I did the two years successfully, was my class representative, gained an upper credit diploma and even after ran a signature drive of all my erstwhile class to appeal for the HND component to be accredited for us to return to complete our course at this apparent backwater polytechnic that gave us so much for a start in career and achievement.

For my industrial orientation, I walked into a computer services firm seeking employment and was employed on the spot, I even got my class deputy employed too. He went on to complete his higher diploma at YabaTech, I went into desktop publishing consultancy, to help publish legal reports and acquired 30% of a printing firm on whose auspices I paid my first visit to the UK to acquire equipment and software.

That same OND stood me in good stead for jobs that I took up in the UK when I finally emigrated, obviously, I acquired vendor certifications too. It is interesting to note that, I wrote a character reference for a friend with whom I attended Ilaro and the admissions officer at the University of Liverpool contacted me to suggest I was the kind of candidate they were looking for to embark on a Master's programme. I only had an OND and I was admitted for a postgraduate degree.

It is always what you have

The moral of the story is this, all my intentions, plans and hopes were to go to university, I held fast to that expectation even though there was nothing I could show for that ambition. All the while, I had an admission to Ilaro, it was the unmentionable, the one where I thought I would be stuck, the humiliation of meeting a junior who was very much a senior and you know how ranking works in a typically Nigerian community, yet that was the pathway to my career successes. I could not have envisaged the result of going to Ilaro but the consequence of attending Ilaro made all the difference.

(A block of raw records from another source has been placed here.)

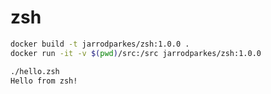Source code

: # zsh

```bash
docker build -t jarrodparkes/zsh:1.0.0 .
docker run -it -v $(pwd)/src:/src jarrodparkes/zsh:1.0.0
```

```bash
./hello.zsh
Hello from zsh!
```
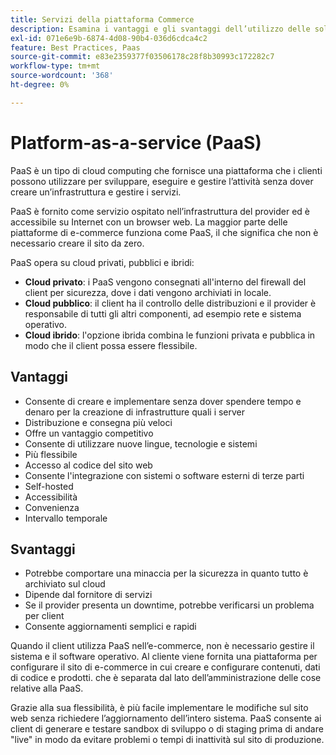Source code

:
 ```yaml
---
title: Servizi della piattaforma Commerce
description: Esamina i vantaggi e gli svantaggi dell’utilizzo delle soluzioni PaaS per l’infrastruttura di hosting per determinare cosa è giusto per il progetto di e-commerce.
exl-id: 071e6e9b-6874-4d08-90b4-036d6cdca4c2
feature: Best Practices, Paas
source-git-commit: e83e2359377f03506178c28f8b30993c172282c7
workflow-type: tm+mt
source-wordcount: '368'
ht-degree: 0%

---
```


# Platform-as-a-service (PaaS)

PaaS è un tipo di cloud computing che fornisce una piattaforma che i clienti possono utilizzare per sviluppare, eseguire e gestire l’attività senza dover creare un’infrastruttura e gestire i servizi.

PaaS è fornito come servizio ospitato nell’infrastruttura del provider ed è accessibile su Internet con un browser web. La maggior parte delle piattaforme di e-commerce funziona come PaaS, il che significa che non è necessario creare il sito da zero.

PaaS opera su cloud privati, pubblici e ibridi:

- **Cloud privato**: i PaaS vengono consegnati all&#39;interno del firewall del client per sicurezza, dove i dati vengono archiviati in locale.
- **Cloud pubblico**: il client ha il controllo delle distribuzioni e il provider è responsabile di tutti gli altri componenti, ad esempio rete e sistema operativo.
- **Cloud ibrido**: l&#39;opzione ibrida combina le funzioni privata e pubblica in modo che il client possa essere flessibile.

## Vantaggi

- Consente di creare e implementare senza dover spendere tempo e denaro per la creazione di infrastrutture quali i server
- Distribuzione e consegna più veloci
- Offre un vantaggio competitivo
- Consente di utilizzare nuove lingue, tecnologie e sistemi
- Più flessibile
- Accesso al codice del sito web
- Consente l&#39;integrazione con sistemi o software esterni di terze parti
- Self-hosted
- Accessibilità
- Convenienza
- Intervallo temporale

## Svantaggi

- Potrebbe comportare una minaccia per la sicurezza in quanto tutto è archiviato sul cloud
- Dipende dal fornitore di servizi
- Se il provider presenta un downtime, potrebbe verificarsi un problema per
client
- Consente aggiornamenti semplici e rapidi

Quando il client utilizza PaaS nell’e-commerce, non è necessario gestire il sistema e il software operativo. Al cliente viene fornita una piattaforma per configurare il sito di e-commerce in cui creare e configurare contenuti, dati di codice e prodotti. che è separata dal lato dell’amministrazione delle cose relative alla PaaS.

Grazie alla sua flessibilità, è più facile implementare le modifiche sul sito web senza richiedere l’aggiornamento dell’intero sistema. PaaS consente ai client di generare e testare sandbox di sviluppo o di staging prima di andare &quot;live&quot; in modo da evitare problemi o tempi di inattività sul sito di produzione.
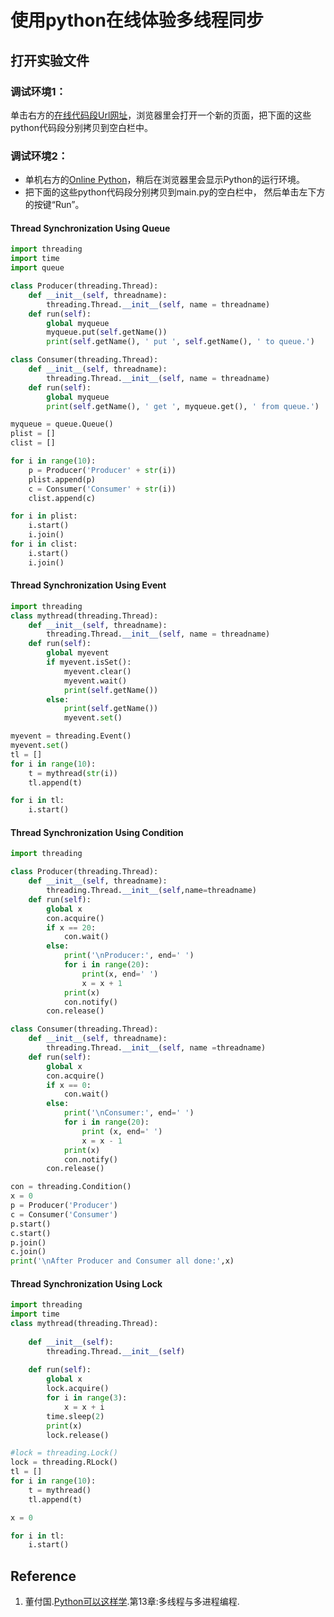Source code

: # 使用python在线体验多线程同步

## 打开实验文件

### 调试环境1：
单击右方的[在线代码段Url网址](http://www.pythontutor.com/visualize.html#mode=edit)，浏览器里会打开一个新的页面，把下面的这些python代码段分别拷贝到空白栏中。

### 调试环境2：
- 单机右方的[Online Python](https://www.online-python.com)，稍后在浏览器里会显示Python的运行环境。
- 把下面的这些python代码段分别拷贝到main.py的空白栏中， 然后单击左下方的按键“Run”。

#### Thread Synchronization Using Queue
```python
import threading
import time
import queue

class Producer(threading.Thread):
    def __init__(self, threadname):
        threading.Thread.__init__(self, name = threadname)
    def run(self):
        global myqueue
        myqueue.put(self.getName())
        print(self.getName(), ' put ', self.getName(), ' to queue.')

class Consumer(threading.Thread):
    def __init__(self, threadname):
        threading.Thread.__init__(self, name = threadname)
    def run(self):
        global myqueue        
        print(self.getName(), ' get ', myqueue.get(), ' from queue.')

myqueue = queue.Queue()
plist = []
clist = []

for i in range(10):
    p = Producer('Producer' + str(i))
    plist.append(p)
    c = Consumer('Consumer' + str(i))
    clist.append(c)

for i in plist:
    i.start()
    i.join()
for i in clist:
    i.start()
    i.join()
```

#### Thread Synchronization Using Event
```python
import threading
class mythread(threading.Thread):
    def __init__(self, threadname):
        threading.Thread.__init__(self, name = threadname)
    def run(self):
        global myevent
        if myevent.isSet():
            myevent.clear()
            myevent.wait()
            print(self.getName())
        else:
            print(self.getName())
            myevent.set()

myevent = threading.Event()
myevent.set()
tl = []
for i in range(10):
    t = mythread(str(i))
    tl.append(t)

for i in tl:
    i.start()
```

#### Thread Synchronization Using Condition
```python
import threading

class Producer(threading.Thread):
    def __init__(self, threadname):
        threading.Thread.__init__(self,name=threadname)
    def run(self):
        global x
        con.acquire()
        if x == 20:
            con.wait()
        else:
            print('\nProducer:', end=' ')
            for i in range(20):                
                print(x, end=' ')
                x = x + 1
            print(x)
            con.notify()
        con.release()

class Consumer(threading.Thread):
    def __init__(self, threadname):
        threading.Thread.__init__(self, name =threadname)
    def run(self):
        global x
        con.acquire()
        if x == 0:
            con.wait()
        else:
            print('\nConsumer:', end=' ')
            for i in range(20):                
                print (x, end=' ')
                x = x - 1
            print(x)
            con.notify()
        con.release()

con = threading.Condition()
x = 0
p = Producer('Producer')
c = Consumer('Consumer')
p.start()
c.start()
p.join()
c.join()
print('\nAfter Producer and Consumer all done:',x)
```

#### Thread Synchronization Using Lock
```python
import threading
import time
class mythread(threading.Thread):
    
    def __init__(self):
        threading.Thread.__init__(self)
        
    def run(self):
        global x
        lock.acquire()
        for i in range(3):
            x = x + i
        time.sleep(2)
        print(x)
        lock.release()

#lock = threading.Lock()
lock = threading.RLock()
tl = []
for i in range(10):
    t = mythread()
    tl.append(t)

x = 0

for i in tl:
    i.start()
```

## Reference

1. 董付国.[Python可以这样学](http://product.dangdang.com/24180463.html).第13章:多线程与多进程编程.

It is in the same vein that we are faced with what we think are choices but are hardly so. That bird in hand is the only thing you have got, there rest are pipedreams, daydreams, hopes, and wishes. Until you have secured whatever you want or need, you do not have it. Yet we give equal status to what we desire and hope for to what we already have but do not like for all sorts of reasons that it was not part of the plan and seek myriad excuses to diminish certainty for uncertainty.

I have many instances where choosing the second-best or the worst possible scenario because that was all I had has led to the best possible and even unintended outcomes. It is important to keep the momentum, take the opportunity that is available and work with it even if at the present time everything it represents is not to your liking.

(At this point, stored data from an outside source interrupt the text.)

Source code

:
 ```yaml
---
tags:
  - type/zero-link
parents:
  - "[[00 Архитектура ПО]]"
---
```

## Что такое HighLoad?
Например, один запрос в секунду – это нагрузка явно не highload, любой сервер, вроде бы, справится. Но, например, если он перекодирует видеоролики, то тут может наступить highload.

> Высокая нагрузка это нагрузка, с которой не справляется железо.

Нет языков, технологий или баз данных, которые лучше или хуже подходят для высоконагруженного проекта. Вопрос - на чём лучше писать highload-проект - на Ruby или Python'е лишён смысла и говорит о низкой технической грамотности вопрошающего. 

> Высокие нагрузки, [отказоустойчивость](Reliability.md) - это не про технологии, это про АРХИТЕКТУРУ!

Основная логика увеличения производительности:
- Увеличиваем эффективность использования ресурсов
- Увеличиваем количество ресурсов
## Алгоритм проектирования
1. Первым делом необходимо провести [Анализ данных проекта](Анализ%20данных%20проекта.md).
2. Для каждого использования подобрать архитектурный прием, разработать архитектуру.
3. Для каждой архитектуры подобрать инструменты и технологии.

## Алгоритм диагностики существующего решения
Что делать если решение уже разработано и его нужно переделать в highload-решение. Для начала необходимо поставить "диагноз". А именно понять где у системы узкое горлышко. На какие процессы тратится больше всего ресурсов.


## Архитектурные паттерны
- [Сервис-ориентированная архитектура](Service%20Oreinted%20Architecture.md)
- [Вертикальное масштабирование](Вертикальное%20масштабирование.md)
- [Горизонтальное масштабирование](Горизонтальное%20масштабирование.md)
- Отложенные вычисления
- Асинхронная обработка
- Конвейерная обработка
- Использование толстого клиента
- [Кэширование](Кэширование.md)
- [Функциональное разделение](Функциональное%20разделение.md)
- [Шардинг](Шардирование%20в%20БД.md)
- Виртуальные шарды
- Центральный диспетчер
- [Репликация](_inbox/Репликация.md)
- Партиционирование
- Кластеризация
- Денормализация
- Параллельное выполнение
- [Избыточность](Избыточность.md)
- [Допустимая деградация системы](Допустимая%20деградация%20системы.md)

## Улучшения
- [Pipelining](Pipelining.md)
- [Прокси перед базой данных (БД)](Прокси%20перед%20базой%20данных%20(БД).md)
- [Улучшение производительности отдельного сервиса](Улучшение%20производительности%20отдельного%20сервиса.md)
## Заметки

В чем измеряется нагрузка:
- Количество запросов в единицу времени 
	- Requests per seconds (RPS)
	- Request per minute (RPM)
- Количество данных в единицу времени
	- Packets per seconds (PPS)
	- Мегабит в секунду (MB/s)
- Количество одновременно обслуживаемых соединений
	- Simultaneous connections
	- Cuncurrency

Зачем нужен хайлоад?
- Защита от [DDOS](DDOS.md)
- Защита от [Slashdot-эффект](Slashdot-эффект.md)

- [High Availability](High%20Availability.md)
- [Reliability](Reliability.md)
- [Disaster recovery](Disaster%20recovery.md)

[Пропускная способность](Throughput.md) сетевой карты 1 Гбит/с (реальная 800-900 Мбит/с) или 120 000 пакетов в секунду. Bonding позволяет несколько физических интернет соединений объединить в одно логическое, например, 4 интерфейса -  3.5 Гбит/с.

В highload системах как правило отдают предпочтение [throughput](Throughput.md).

It is never out of thin air

History is littered with people who were faced with difficult choices of which there are no other options have with humility follow what they have and come up trumps, be it Joseph being sent into slavery before he rose to become deputy Pharaoh or Jesus being given the choice of the cross or flight, faced the cross and brought salvation to the world.

There is indeed nothing new under the sun, the voice of the ancients, the elders, the experienced, and even the privileged tries to counsel us on many issues to which we turn a deaf ear because we have other plans, but plans are just that, plans, we remain stuck in the same place with plans and no action, forsaking opportunity for fantasy and in the end losing both opportunity and fulfilling no fantasy.

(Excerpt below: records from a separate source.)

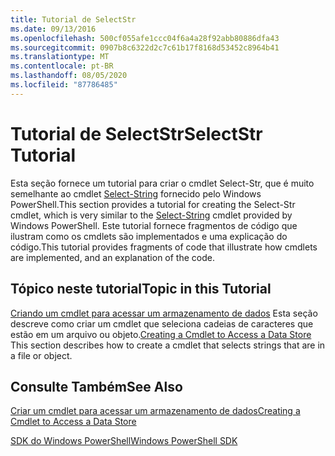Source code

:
 ```yaml
---
title: Tutorial de SelectStr
ms.date: 09/13/2016
ms.openlocfilehash: 500cf055afe1ccc04f6a4a28f92abb80886dfa43
ms.sourcegitcommit: 0907b8c6322d2c7c61b17f8168d53452c8964b41
ms.translationtype: MT
ms.contentlocale: pt-BR
ms.lasthandoff: 08/05/2020
ms.locfileid: "87786485"
---
```

# <a name="selectstr-tutorial"></a><span data-ttu-id="8d11e-102">Tutorial de SelectStr</span><span class="sxs-lookup"><span data-stu-id="8d11e-102">SelectStr Tutorial</span></span>

<span data-ttu-id="8d11e-103">Esta seção fornece um tutorial para criar o cmdlet Select-Str, que é muito semelhante ao cmdlet [Select-String](/powershell/module/microsoft.powershell.utility/select-string) fornecido pelo Windows PowerShell.</span><span class="sxs-lookup"><span data-stu-id="8d11e-103">This section provides a tutorial for creating the Select-Str cmdlet, which is very similar to the [Select-String](/powershell/module/microsoft.powershell.utility/select-string) cmdlet provided by Windows PowerShell.</span></span> <span data-ttu-id="8d11e-104">Este tutorial fornece fragmentos de código que ilustram como os cmdlets são implementados e uma explicação do código.</span><span class="sxs-lookup"><span data-stu-id="8d11e-104">This tutorial provides fragments of code that illustrate how cmdlets are implemented, and an explanation of the code.</span></span>

## <a name="topic-in-this-tutorial"></a><span data-ttu-id="8d11e-105">Tópico neste tutorial</span><span class="sxs-lookup"><span data-stu-id="8d11e-105">Topic in this Tutorial</span></span>

<span data-ttu-id="8d11e-106">[Criando um cmdlet para acessar um armazenamento de dados](./creating-a-cmdlet-to-access-a-data-store.md) Esta seção descreve como criar um cmdlet que seleciona cadeias de caracteres que estão em um arquivo ou objeto.</span><span class="sxs-lookup"><span data-stu-id="8d11e-106">[Creating a Cmdlet to Access a Data Store](./creating-a-cmdlet-to-access-a-data-store.md) This section describes how to create a cmdlet that selects strings that are in a file or object.</span></span>

## <a name="see-also"></a><span data-ttu-id="8d11e-107">Consulte Também</span><span class="sxs-lookup"><span data-stu-id="8d11e-107">See Also</span></span>

[<span data-ttu-id="8d11e-108">Criar um cmdlet para acessar um armazenamento de dados</span><span class="sxs-lookup"><span data-stu-id="8d11e-108">Creating a Cmdlet to Access a Data Store</span></span>](./creating-a-cmdlet-to-access-a-data-store.md)

[<span data-ttu-id="8d11e-109">SDK do Windows PowerShell</span><span class="sxs-lookup"><span data-stu-id="8d11e-109">Windows PowerShell SDK</span></span>](../windows-powershell-reference.md)
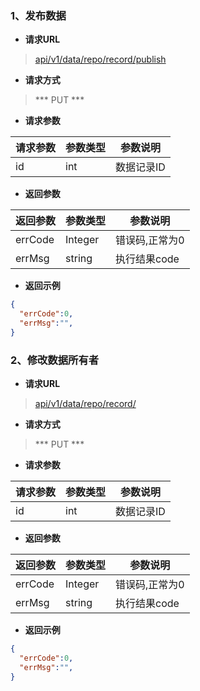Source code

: ### 1、发布数据

- **请求URL**
> [api/v1/data/repo/record/publish](#)

- **请求方式** 

> *** PUT *** 

- **请求参数**

| 请求参数      |     参数类型 |   参数说明   |
| -------------| -------------| ------ |
|id            |int          |数据记录ID|

- **返回参数**

| 返回参数      |     参数类型 |   参数说明   |
| -------- | --------| ------ |
| errCode|   Integer|  错误码,正常为0|
| errMsg|   string|  执行结果code|

- **返回示例**  

```json
{
  "errCode":0,
  "errMsg":"",
}
```

### 2、修改数据所有者

- **请求URL**
> [api/v1/data/repo/record/](#)

- **请求方式** 

> *** PUT *** 

- **请求参数**

| 请求参数      |     参数类型 |   参数说明   |
| -------------| -------------| ------ |
|id            |int          |数据记录ID|

- **返回参数**

| 返回参数      |     参数类型 |   参数说明   |
| -------- | --------| ------ |
| errCode|   Integer|  错误码,正常为0|
| errMsg|   string|  执行结果code|

- **返回示例**  

```json
{
  "errCode":0,
  "errMsg":"",
}
```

The question we should always ask ourselves is, what is it that we already have that we are giving up for what we are hoping to have? What you are hoping for, you do not have. At the feeding of the 5,000, Jesus could only use what the boy had and multiply it, not materialise food for the crowds out of thin air. At the marriage in Cana where Jesus turned water into wine, the jugs were empty, he asked them to fill the jugs with water first, he did not conjure wine from the air.

You have to have something to make or do something, that something may not be what you like or want, but it is the only thing you have and if you do not use it, you will lose it and be left in the same place still, full of dreams, hopes, and desires but no further away from where you started.